Records excerpted from a collection
|---|
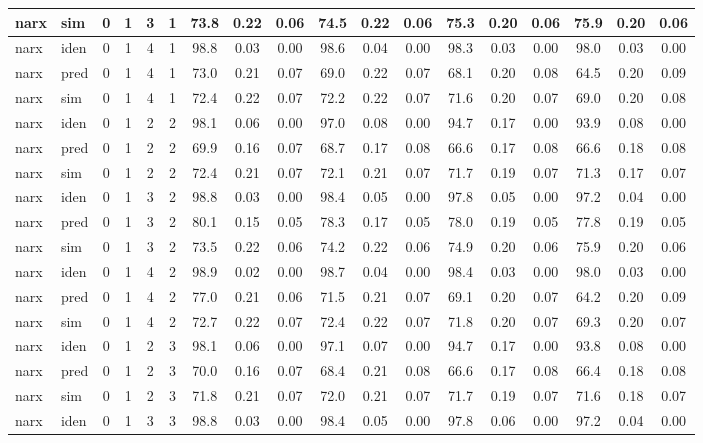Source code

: \begin{landscape}
\begin{center}
\begin{longtable}{ll|cccc|ccc|ccc|ccc|ccc}
narx & sim  & 0 & 1 & 3 & 1 & 73.8 & 0.22 & 0.06 & 74.5 & 0.22 & 0.06 & 75.3 & 0.20 & 0.06 & 75.9 & 0.20 & 0.06 \\ 
 \hline 
narx & iden & 0 & 1 & 4 & 1 & 98.8 & 0.03 & 0.00 & 98.6 & 0.04 & 0.00 & 98.3 & 0.03 & 0.00 & 98.0 & 0.03 & 0.00 \\ 
narx & pred & 0 & 1 & 4 & 1 & 73.0 & 0.21 & 0.07 & 69.0 & 0.22 & 0.07 & 68.1 & 0.20 & 0.08 & 64.5 & 0.20 & 0.09 \\ 
narx & sim  & 0 & 1 & 4 & 1 & 72.4 & 0.22 & 0.07 & 72.2 & 0.22 & 0.07 & 71.6 & 0.20 & 0.07 & 69.0 & 0.20 & 0.08 \\ 
 \hline 
narx & iden & 0 & 1 & 2 & 2 & 98.1 & 0.06 & 0.00 & 97.0 & 0.08 & 0.00 & 94.7 & 0.17 & 0.00 & 93.9 & 0.08 & 0.00 \\ 
narx & pred & 0 & 1 & 2 & 2 & 69.9 & 0.16 & 0.07 & 68.7 & 0.17 & 0.08 & 66.6 & 0.17 & 0.08 & 66.6 & 0.18 & 0.08 \\ 
narx & sim  & 0 & 1 & 2 & 2 & 72.4 & 0.21 & 0.07 & 72.1 & 0.21 & 0.07 & 71.7 & 0.19 & 0.07 & 71.3 & 0.17 & 0.07 \\ 
 \hline 
narx & iden & 0 & 1 & 3 & 2 & 98.8 & 0.03 & 0.00 & 98.4 & 0.05 & 0.00 & 97.8 & 0.05 & 0.00 & 97.2 & 0.04 & 0.00 \\ 
narx & pred & 0 & 1 & 3 & 2 & 80.1 & 0.15 & 0.05 & 78.3 & 0.17 & 0.05 & 78.0 & 0.19 & 0.05 & 77.8 & 0.19 & 0.05 \\ 
narx & sim  & 0 & 1 & 3 & 2 & 73.5 & 0.22 & 0.06 & 74.2 & 0.22 & 0.06 & 74.9 & 0.20 & 0.06 & 75.9 & 0.20 & 0.06 \\ 
 \hline 
narx & iden & 0 & 1 & 4 & 2 & 98.9 & 0.02 & 0.00 & 98.7 & 0.04 & 0.00 & 98.4 & 0.03 & 0.00 & 98.0 & 0.03 & 0.00 \\ 
narx & pred & 0 & 1 & 4 & 2 & 77.0 & 0.21 & 0.06 & 71.5 & 0.21 & 0.07 & 69.1 & 0.20 & 0.07 & 64.2 & 0.20 & 0.09 \\ 
narx & sim  & 0 & 1 & 4 & 2 & 72.7 & 0.22 & 0.07 & 72.4 & 0.22 & 0.07 & 71.8 & 0.20 & 0.07 & 69.3 & 0.20 & 0.07 \\ 
 \hline 
narx & iden & 0 & 1 & 2 & 3 & 98.1 & 0.06 & 0.00 & 97.1 & 0.07 & 0.00 & 94.7 & 0.17 & 0.00 & 93.8 & 0.08 & 0.00 \\ 
narx & pred & 0 & 1 & 2 & 3 & 70.0 & 0.16 & 0.07 & 68.4 & 0.21 & 0.08 & 66.6 & 0.17 & 0.08 & 66.4 & 0.18 & 0.08 \\ 
narx & sim  & 0 & 1 & 2 & 3 & 71.8 & 0.21 & 0.07 & 72.0 & 0.21 & 0.07 & 71.7 & 0.19 & 0.07 & 71.6 & 0.18 & 0.07 \\ 
 \hline 
narx & iden & 0 & 1 & 3 & 3 & 98.8 & 0.03 & 0.00 & 98.4 & 0.05 & 0.00 & 97.8 & 0.06 & 0.00 & 97.2 & 0.04 & 0.00 \\ 

\end{longtable}
\end{center}
\end{landscape}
|---|
ABOUT THIS TASK
Repeat each of the records exactly as written, except for the pictures, which are to be left out.

FINISHED TASK
Source code

: \begin{landscape}
\begin{center}
\begin{longtable}{ll|cccc|ccc|ccc|ccc|ccc}
narx & sim  & 0 & 1 & 3 & 1 & 73.8 & 0.22 & 0.06 & 74.5 & 0.22 & 0.06 & 75.3 & 0.20 & 0.06 & 75.9 & 0.20 & 0.06 \\ 
 \hline 
narx & iden & 0 & 1 & 4 & 1 & 98.8 & 0.03 & 0.00 & 98.6 & 0.04 & 0.00 & 98.3 & 0.03 & 0.00 & 98.0 & 0.03 & 0.00 \\ 
narx & pred & 0 & 1 & 4 & 1 & 73.0 & 0.21 & 0.07 & 69.0 & 0.22 & 0.07 & 68.1 & 0.20 & 0.08 & 64.5 & 0.20 & 0.09 \\ 
narx & sim  & 0 & 1 & 4 & 1 & 72.4 & 0.22 & 0.07 & 72.2 & 0.22 & 0.07 & 71.6 & 0.20 & 0.07 & 69.0 & 0.20 & 0.08 \\ 
 \hline 
narx & iden & 0 & 1 & 2 & 2 & 98.1 & 0.06 & 0.00 & 97.0 & 0.08 & 0.00 & 94.7 & 0.17 & 0.00 & 93.9 & 0.08 & 0.00 \\ 
narx & pred & 0 & 1 & 2 & 2 & 69.9 & 0.16 & 0.07 & 68.7 & 0.17 & 0.08 & 66.6 & 0.17 & 0.08 & 66.6 & 0.18 & 0.08 \\ 
narx & sim  & 0 & 1 & 2 & 2 & 72.4 & 0.21 & 0.07 & 72.1 & 0.21 & 0.07 & 71.7 & 0.19 & 0.07 & 71.3 & 0.17 & 0.07 \\ 
 \hline 
narx & iden & 0 & 1 & 3 & 2 & 98.8 & 0.03 & 0.00 & 98.4 & 0.05 & 0.00 & 97.8 & 0.05 & 0.00 & 97.2 & 0.04 & 0.00 \\ 
narx & pred & 0 & 1 & 3 & 2 & 80.1 & 0.15 & 0.05 & 78.3 & 0.17 & 0.05 & 78.0 & 0.19 & 0.05 & 77.8 & 0.19 & 0.05 \\ 
narx & sim  & 0 & 1 & 3 & 2 & 73.5 & 0.22 & 0.06 & 74.2 & 0.22 & 0.06 & 74.9 & 0.20 & 0.06 & 75.9 & 0.20 & 0.06 \\ 
 \hline 
narx & iden & 0 & 1 & 4 & 2 & 98.9 & 0.02 & 0.00 & 98.7 & 0.04 & 0.00 & 98.4 & 0.03 & 0.00 & 98.0 & 0.03 & 0.00 \\ 
narx & pred & 0 & 1 & 4 & 2 & 77.0 & 0.21 & 0.06 & 71.5 & 0.21 & 0.07 & 69.1 & 0.20 & 0.07 & 64.2 & 0.20 & 0.09 \\ 
narx & sim  & 0 & 1 & 4 & 2 & 72.7 & 0.22 & 0.07 & 72.4 & 0.22 & 0.07 & 71.8 & 0.20 & 0.07 & 69.3 & 0.20 & 0.07 \\ 
 \hline 
narx & iden & 0 & 1 & 2 & 3 & 98.1 & 0.06 & 0.00 & 97.1 & 0.07 & 0.00 & 94.7 & 0.17 & 0.00 & 93.8 & 0.08 & 0.00 \\ 
narx & pred & 0 & 1 & 2 & 3 & 70.0 & 0.16 & 0.07 & 68.4 & 0.21 & 0.08 & 66.6 & 0.17 & 0.08 & 66.4 & 0.18 & 0.08 \\ 
narx & sim  & 0 & 1 & 2 & 3 & 71.8 & 0.21 & 0.07 & 72.0 & 0.21 & 0.07 & 71.7 & 0.19 & 0.07 & 71.6 & 0.18 & 0.07 \\ 
 \hline 
narx & iden & 0 & 1 & 3 & 3 & 98.8 & 0.03 & 0.00 & 98.4 & 0.05 & 0.00 & 97.8 & 0.06 & 0.00 & 97.2 & 0.04 & 0.00 \\ 

\end{longtable}
\end{center}
\end{landscape}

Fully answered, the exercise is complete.